The Treason of the Clerics

The Treason of the Clerics

Foucault and the Iranian Revolution details the story of Foucault’s induction into journalism as a political correspondent in Iran.

Facebook
Twitter
Email
Flipboard
Pocket

Unlike some other stars of Parisian intellectual life, Michel Foucault was always reluctant to air his opinions about big political issues. It was not that he was uninterested in politics or indifferent to human suffering, just that he was suspicious of the sort of thinkers–“universal intellectuals,” he called them–who consider it their privilege and duty to set the world to rights, as if history had appointed them to speak on its behalf, or morality had summoned them to be the conscience of the human race.
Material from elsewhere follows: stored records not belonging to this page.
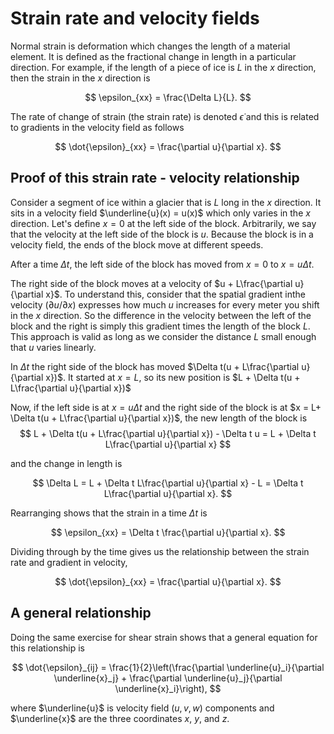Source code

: # Strain rate and velocity fields
Normal strain is deformation which changes the length of a material element. It is defined as the fractional change in length in a particular direction. For example, if the length of a piece of ice is $L$ in the $x$ direction, then the strain in the $x$ direction is

$$
\epsilon_{xx} = \frac{\Delta L}{L}.
$$


The rate of change of strain (the strain rate) is denoted $\dot{\epsilon}$ and this is related to gradients in the velocity field as follows

$$
\dot{\epsilon}_{xx} = \frac{\partial u}{\partial x}.
$$


## Proof of this strain rate - velocity relationship  

Consider a segment of ice within a glacier that is $L$ long in the $x$ direction. It sits in a velocity field $\underline{u}(x) = u(x)$ which only varies in the $x$ direction. Let's define $x=0$ at the left side of the block. Arbitrarily, we say that the velocity at the left side of the block is $u$. Because the block is in a velocity field, the ends of the block move at different speeds. 

After a time $\Delta t$, the left side of the block has moved from $x=0$ to $x = u\Delta t$. 

The right side of the block moves at a velocity of $u + L\frac{\partial u}{\partial x}$. To understand this, consider that the spatial gradient inthe velocity ($\partial u/\partial x$) expresses how much $u$ increases for every meter you shift in the $x$ direction. So the difference in the velocity between the left of the block and the right is simply this gradient times the length of the block $L$. This approach is valid as long as we consider the distance $L$ small enough that $u$ varies linearly. 

In $\Delta t$ the right side of the block has moved $\Delta t(u + L\frac{\partial u}{\partial x})$. It started at $x = L$, so its new position is $L + \Delta t(u + L\frac{\partial u}{\partial x})$


Now, if the left side is at  $x = u\Delta t$ and the right side of the block is  at $x = L+ \Delta t(u + L\frac{\partial u}{\partial x})$, the new length of the block is 
$$
L + \Delta t(u + L\frac{\partial u}{\partial x}) - \Delta t u = L + \Delta t L\frac{\partial u}{\partial x}
$$

and the change in length is

$$
\Delta L = L + \Delta t L\frac{\partial u}{\partial x} - L = \Delta t L\frac{\partial u}{\partial x}.
$$

Rearranging shows that the strain in a time $\Delta t$ is

$$
\epsilon_{xx} = \Delta t \frac{\partial u}{\partial x}.
$$

Dividing through by the time gives us the relationship between the strain rate and gradient in velocity,

$$
\dot{\epsilon}_{xx} = \frac{\partial u}{\partial x}.
$$

## A general relationship

Doing the same exercise for shear strain shows that a general equation for this relationship is 

$$
\dot{\epsilon}_{ij} = \frac{1}{2}\left(\frac{\partial \underline{u}_i}{\partial \underline{x}_j} + \frac{\partial \underline{u}_j}{\partial \underline{x}_i}\right),
$$

where $\underline{u}$ is velocity field $(u, v, w)$ components and $\underline{x}$ are the three coordinates $x$, $y$, and $z$.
Anyone who has read his books–from Madness and Civilization and Birth of the Clinic, published in the early 1960s, to the multivolume History of Sexuality, which he was still working on when he died in 1984 at the age of 57–will understand why Foucault would not presume to speak in the name of others. He was in his way a hands-on historian, who spent half his life peering at brittle old documents in the Bibliothèque Nationale. He was also a social theorist with a special interest in small-scale processes, or in the “micro-power,” as he called it, that travels through the “capillaries” of the institutions by which we live. On top of that he was an accomplished writer in a particular French tradition, and an admirer of the “radiant uncertainties” of the Surrealist poet Raymond Roussel. There is a Surrealist exuberance in all of Foucault’s works, and he was constantly on the lookout for themes that refused to align themselves with the normal ways of the world–tales of oddballs, fantasists and fanatics, or idiosyncrasies, exceptions and discrepancies. He was, you might say, a poet of the uncommonplace: a philosopher of the unphilosophical, a historian of the unhistorical and a politician of the unpolitical.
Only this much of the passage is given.